Dr M.C. Wilson (Catherina)

Assistant professor - Geography

Dr M.C. Wilson (Catherina)
Contact
Visiting address

Heyendaalseweg 141
6525 AJ NIJMEGEN

Postal address

Postbus 9108
6500 HK NIJMEGEN

Working days Monday, Tuesday, Thursday, Friday

I am an ethnographer and mobility scholar and in my work I combine elements from anthropology, history, sociolinguistics and human geography. I have research experience in the Democratic Republic of the Congo (DRC), the Central African Republic (CAR) and Tanzania. With a background in African Studies, I completed my PhD at the Institute for History at the Leiden University as part of the “Connecting In Times of Duress” project. Based on biographical stories, my dissertation focussed on the nexus of mobility and conflict between in Central Africa. From 2016 to 2018, I took part in a project at the African Studies Centre Leiden (ASCL) on the demobilization of children and youth in the CAR entitled "Being young in times of conflict in the Central African Republic". From 2019 to 2022, under the “Transnational Figurations of Displacement” (TRAFIG) project, and together with DIGNITY Kwanza (a Tanzanian NGO), I looked at the mobility and connectivity among Congolese and Burundian refugees in urban Tanzania.
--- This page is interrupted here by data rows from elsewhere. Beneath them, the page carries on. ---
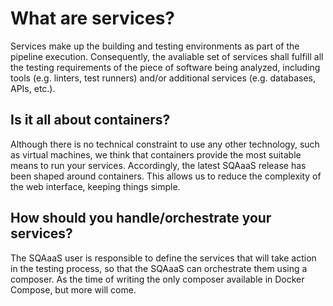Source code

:# What are services?
Services make up the building and testing environments as part of the pipeline
execution. Consequently, the avaliable set of services shall fulfill all the
testing requirements of the piece of software being analyzed, including tools
(e.g. linters, test runners) and/or additional services (e.g. databases, APIs,
etc.).

## Is it all about containers?
Although there is no technical constraint to use any other technology, such as
virtual machines, we think that containers provide the most suitable means to
run your services. Accordingly, the latest SQAaaS release has been shaped
around containers. This allows us to reduce the complexity of the web interface,
keeping things simple.

## How should you handle/orchestrate your services?
The SQAaaS user is responsible to define the services that will take action in
the testing process, so that the SQAaaS can orchestrate them using a composer.
As the time of writing the only composer available in Docker Compose, but more
will come.
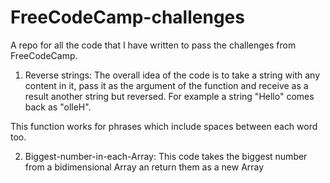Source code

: # FreeCodeCamp-challenges
A repo for all the code that I have written to pass the challenges from FreeCodeCamp.

1. Reverse strings:
The overall idea of the code is to take a string with any content in it, pass it as the argument of the function and receive as a result another string but reversed. For example a string "Hello" comes back as "olleH".

This function works for phrases which include spaces between each word too.

2. Biggest-number-in-each-Array:
This code takes the biggest number from a bidimensional Array an return them as a new Array
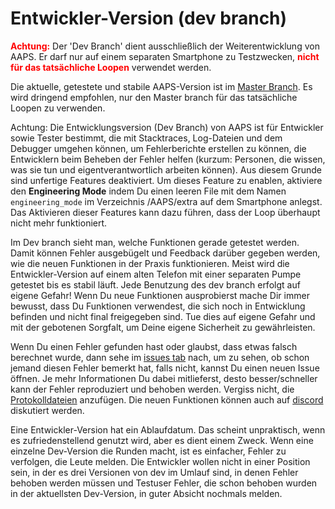 # Entwickler-Version (dev branch)

<font color="#FF0000"><strong>Achtung:</strong></font>
Der 'Dev Branch' dient ausschließlich der Weiterentwicklung von AAPS. Er darf nur auf einem separaten Smartphone zu Testzwecken, <font color="#FF0000"><strong>nicht für das tatsächliche Loopen</strong></font> verwendet werden.

Die aktuelle, getestete und stabile AAPS-Version ist im [Master Branch](https://github.com/nightscout/AndroidAPS/tree/master). Es wird dringend empfohlen, nur den Master branch für das tatsächliche Loopen zu verwenden.

Achtung: Die Entwicklungsversion (Dev Branch) von AAPS ist für Entwickler sowie Tester bestimmt, die mit Stacktraces, Log-Dateien und dem Debugger umgehen können, um Fehlerberichte erstellen zu können, die Entwicklern beim Beheben der Fehler helfen (kurzum: Personen, die wissen, was sie tun und eigentverantwortlich arbeiten können). Aus diesem Grunde sind unfertige Features deaktiviert. Um dieses Feature zu enablen, aktiviere den **Engineering Mode** indem Du einen leeren File mit dem Namen `engineering_mode` im Verzeichnis /AAPS/extra auf dem Smartphone anlegst. Das Aktivieren dieser Features kann dazu führen, dass der Loop überhaupt nicht mehr funktioniert.

Im Dev branch sieht man, welche Funktionen gerade getestet werden. Damit können Fehler ausgebügelt und Feedback darüber gegeben werden, wie die neuen Funktionen in der Praxis funktionieren. Meist wird die Entwickler-Version auf einem alten Telefon mit einer separaten Pumpe getestet bis es stabil läuft. Jede Benutzung des dev branch erfolgt auf eigene Gefahr! Wenn Du neue Funktionen ausprobierst mache Dir immer bewusst, dass Du Funktionen verwendest, die sich noch in Entwicklung befinden und nicht final freigegeben sind. Tue dies auf eigene Gefahr und mit der gebotenen Sorgfalt, um Deine eigene Sicherheit zu gewährleisten.

Wenn Du einen Fehler gefunden hast oder glaubst, dass etwas falsch berechnet wurde, dann sehe im [issues tab](https://github.com/nightscout/AndroidAPS/issues) nach, um zu sehen, ob schon jemand diesen Fehler bemerkt hat, falls nicht, kannst Du einen neuen Issue öffnen. Je mehr Informationen Du dabei mitlieferst, desto besser/schneller kann der Fehler reproduziert und behoben werden. Vergiss nicht, die [Protokolldateien](../GettingHelp/AccessingLogFiles.md) anzufügen. Die neuen Funktionen können auch auf [discord](https://discord.gg/4fQUWHZ4Mw) diskutiert werden.

Eine Entwickler-Version hat ein Ablaufdatum. Das scheint unpraktisch, wenn es zufriedenstellend genutzt wird, aber es dient einem Zweck. Wenn eine einzelne Dev-Version die Runden macht, ist es einfacher, Fehler zu verfolgen, die Leute melden. Die Entwickler wollen nicht in einer Position sein, in der es drei Versionen von dev im Umlauf sind, in denen Fehler behoben werden müssen und Testuser Fehler, die schon behoben wurden in der aktuellsten Dev-Version, in guter Absicht nochmals melden.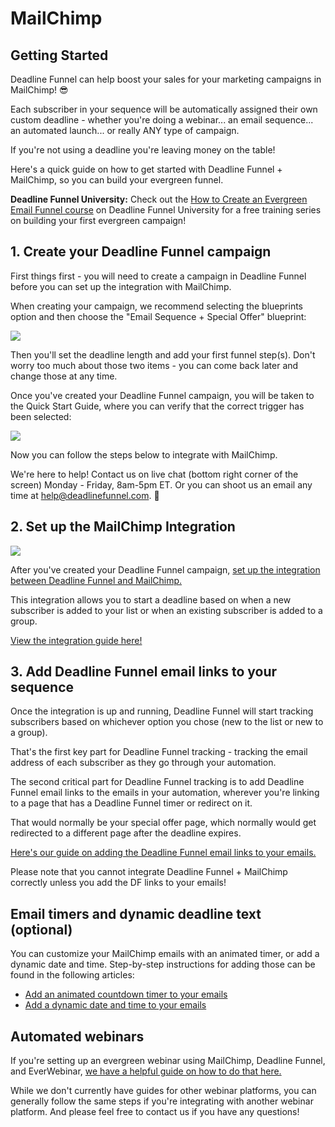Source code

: # MailChimp

## Getting Started

Deadline Funnel can help boost your sales for your marketing campaigns in MailChimp! 😎

Each subscriber in your sequence will be automatically assigned their own custom deadline - whether you're doing a webinar... an email sequence... an automated launch... or really ANY type of campaign.

If you're not using a deadline you're leaving money on the table!

Here's a quick guide on how to get started with Deadline Funnel + MailChimp, so you can build your evergreen funnel.

**Deadline Funnel University:** Check out the [How to Create an Evergreen Email Funnel course](https://university.deadlinefunnel.com/courses/evergreen) on Deadline Funnel University for a free training series on building your first evergreen campaign!

## 1. Create your Deadline Funnel campaign

First things first - you will need to create a campaign in Deadline Funnel before you can set up the integration with MailChimp.

When creating your campaign, we recommend selecting the blueprints option and then choose the "Email Sequence + Special Offer" blueprint:

![](https://d33v4339jhl8k0.cloudfront.net/docs/assets/53974d6ce4b0c76107b109d1/images/5dfd10952c7d3a7e9ae5636c/file-4mxM9o3U2U.png)

Then you'll set the deadline length and add your first funnel step\(s\). Don't worry too much about those two items - you can come back later and change those at any time.

Once you've created your Deadline Funnel campaign, you will be taken to the Quick Start Guide, where you can verify that the correct trigger has been selected:

![](https://d33v4339jhl8k0.cloudfront.net/docs/assets/53974d6ce4b0c76107b109d1/images/5dfd11032c7d3a7e9ae56377/file-Y7B45ZIrXI.png)

Now you can follow the steps below to integrate with MailChimp.

We're here to help! Contact us on live chat \(bottom right corner of the screen\) Monday - Friday, 8am-5pm ET. Or you can shoot us an email any time at help@deadlinefunnel.com. 🙂

## 2. Set up the MailChimp Integration

![](https://d33v4339jhl8k0.cloudfront.net/docs/assets/53974d6ce4b0c76107b109d1/images/59c190ad2c7d3a73488cfcad/file-%20jBxxYZ5y4r.png)

After you've created your Deadline Funnel campaign, [set up the integration between Deadline Funnel and MailChimp.](https://documentation.deadlinefunnel.com/article/354-how-to-%20integrate-deadline-funnel-with-mailchimp-api)

This integration allows you to start a deadline based on when a new subscriber is added to your list or when an existing subscriber is added to a group.

[View the integration guide here!](https://documentation.deadlinefunnel.com/article/354-how-to-integrate-%20deadline-funnel-with-mailchimp-api)

## 3. Add Deadline Funnel email links to your sequence

Once the integration is up and running, Deadline Funnel will start tracking subscribers based on whichever option you chose \(new to the list or new to a group\).

That's the first key part for Deadline Funnel tracking - tracking the email address of each subscriber as they go through your automation.

The second critical part for Deadline Funnel tracking is to add Deadline Funnel email links to the emails in your automation, wherever you're linking to a page that has a Deadline Funnel timer or redirect on it.

That would normally be your special offer page, which normally would get redirected to a different page after the deadline expires.

[Here's our guide on adding the Deadline Funnel email links to your emails. ](https://documentation.deadlinefunnel.com/article/16-expiring-links)

Please note that you cannot integrate Deadline Funnel + MailChimp correctly unless you add the DF links to your emails!

## Email timers and dynamic deadline text \(optional\)

You can customize your MailChimp emails with an animated timer, or add a dynamic date and time. Step-by-step instructions for adding those can be found in the following articles:

* [Add an animated countdown timer to your emails](https://documentation.deadlinefunnel.com/article/255-how-to-add-email-countdown-code-to-mailchimp)
* [Add a dynamic date and time to your emails](https://documentation.deadlinefunnel.com/article/502-how-to-add-a-dynamic-date-and-time-to-mailchimp-email)

## Automated webinars

If you're setting up an evergreen webinar using MailChimp, Deadline Funnel, and EverWebinar, [we have a helpful guide on how to do that here.](https://documentation.deadlinefunnel.com/article/498-how-to-integrate-%20everwebinar-with-deadline-funnel-mailchimp-new)

While we don't currently have guides for other webinar platforms, you can generally follow the same steps if you're integrating with another webinar platform. And please feel free to contact us if you have any questions!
Within the Radboud’s University Network on Migrant Inclusion (RUNOMI), I work as an Assistant Professor in “Digitalization in the Era of Displacement” at the department of Geography, Planning and Environment. Within the “Mobility Edges” project, I investigate contemporary migrants’ mobility and the social connectivity between Central Africa and Latin America. Rooted in historical genealogies of mobility between the two continents, my hope is to establish an intercontinental dialogue focusing on how cultural practices, including their digitalization, help people to create dignified living spaces. Additionally, I am particularly interested in exploring the interconnection of different ways of producing knowledge (with partners from within and outside university) as well as in decolonial practices in teaching and research.